Christa Pike, Only Woman on Tennessee's Death Row, Fights Execution

Attorneys for the only woman on Tennessee's death row are asking the state Supreme Court to recommend that Gov. Bill Lee commute her sentence to life.

The Tennessee Attorney General's Office asked the high court in August last year to set an execution date for 45-year-old Christa Gail Pike, noting she has exhausted her appeals.

In a court filing last week, Pike's attorneys asked the court to commute their client's sentence or delay her execution, citing her age at the time of the crime, "severe" mental illness, and traumatic upbringing.

Pike was 18 when she and two others lured Colleen Slemmer to a remote spot on the University of Tennessee's agriculture campus and killed her in January 1995. All four were taking part in a jobs program for troubled adolescents at the time.

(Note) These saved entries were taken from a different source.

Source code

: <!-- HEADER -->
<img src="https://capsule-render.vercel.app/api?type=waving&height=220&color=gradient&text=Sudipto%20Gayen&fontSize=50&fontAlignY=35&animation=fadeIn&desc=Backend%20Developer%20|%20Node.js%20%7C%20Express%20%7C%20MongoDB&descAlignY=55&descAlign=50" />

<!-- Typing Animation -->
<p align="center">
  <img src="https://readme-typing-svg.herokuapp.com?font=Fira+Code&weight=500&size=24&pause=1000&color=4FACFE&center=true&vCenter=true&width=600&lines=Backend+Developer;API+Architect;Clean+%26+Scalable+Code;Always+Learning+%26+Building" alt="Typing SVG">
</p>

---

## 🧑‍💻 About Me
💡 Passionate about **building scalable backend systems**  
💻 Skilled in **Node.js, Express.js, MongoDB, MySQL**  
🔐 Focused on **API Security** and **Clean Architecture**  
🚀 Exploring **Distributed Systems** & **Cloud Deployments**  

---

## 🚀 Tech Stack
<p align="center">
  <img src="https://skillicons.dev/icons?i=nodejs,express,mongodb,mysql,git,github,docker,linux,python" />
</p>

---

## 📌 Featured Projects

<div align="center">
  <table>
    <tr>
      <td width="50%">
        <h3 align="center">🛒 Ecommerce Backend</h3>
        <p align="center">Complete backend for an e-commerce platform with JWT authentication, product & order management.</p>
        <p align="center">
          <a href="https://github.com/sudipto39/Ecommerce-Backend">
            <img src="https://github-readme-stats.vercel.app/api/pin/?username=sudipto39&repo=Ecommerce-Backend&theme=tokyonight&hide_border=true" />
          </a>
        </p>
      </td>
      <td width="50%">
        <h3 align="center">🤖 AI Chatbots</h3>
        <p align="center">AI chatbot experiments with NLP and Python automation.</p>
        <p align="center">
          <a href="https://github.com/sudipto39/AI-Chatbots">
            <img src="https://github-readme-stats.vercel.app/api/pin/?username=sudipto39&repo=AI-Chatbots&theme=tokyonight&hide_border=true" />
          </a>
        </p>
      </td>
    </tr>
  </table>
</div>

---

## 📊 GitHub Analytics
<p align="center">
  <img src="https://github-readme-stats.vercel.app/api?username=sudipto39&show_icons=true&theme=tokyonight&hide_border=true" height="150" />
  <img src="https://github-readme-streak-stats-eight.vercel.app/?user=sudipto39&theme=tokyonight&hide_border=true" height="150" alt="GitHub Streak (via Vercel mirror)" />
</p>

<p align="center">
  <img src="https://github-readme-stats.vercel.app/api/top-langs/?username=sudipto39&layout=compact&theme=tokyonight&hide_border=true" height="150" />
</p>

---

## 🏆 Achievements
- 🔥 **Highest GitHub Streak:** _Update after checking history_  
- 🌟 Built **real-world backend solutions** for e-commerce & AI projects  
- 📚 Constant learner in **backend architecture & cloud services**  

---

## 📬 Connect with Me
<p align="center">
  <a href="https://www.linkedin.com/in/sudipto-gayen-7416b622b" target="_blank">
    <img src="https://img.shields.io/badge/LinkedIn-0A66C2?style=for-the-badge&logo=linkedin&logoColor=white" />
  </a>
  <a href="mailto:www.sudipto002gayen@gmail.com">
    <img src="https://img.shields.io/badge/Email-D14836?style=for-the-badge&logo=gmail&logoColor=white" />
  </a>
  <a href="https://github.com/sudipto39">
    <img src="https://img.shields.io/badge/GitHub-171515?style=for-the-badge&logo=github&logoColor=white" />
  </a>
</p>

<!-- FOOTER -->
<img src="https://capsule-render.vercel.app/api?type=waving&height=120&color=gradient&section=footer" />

But only Pike was sentenced to death—Pike's then-boyfriend Tadaryl Shipp was 17 and sentenced to life imprisonment. He will be eligible for release in 2028.

Christa Pike
Attorneys for Christa Pike, the only woman on Tennessee's death row, are asking the state Supreme Court to recommend Gov. Bill Lee commute her sentence to life. Tennessee Department of Corrections

Shadolla Peterson, who was 19 at the time, pleaded guilty to being an accessory and received a six-year probation sentence.

"Had she been slightly younger at the time of the crime, like her codefendant Shipp, Christa Pike would have been ineligible for the death penalty," her legal team noted in the court filing.

They cited Roper v Simmons, the landmark 2005 Supreme Court case that abolished the juvenile death penalty.

The court drew the line at 18, but Pike's attorneys said it should extend to 18-year-olds as scientific research shows the brain isn't fully developed until after the age of 20.

They also said Shipp was the ringleader in the killing, and abusive towards Pike.

"Mr. Shipp was 17 years old at the time of Ms. Slemmer's death. Christa Pike was 18," they wrote.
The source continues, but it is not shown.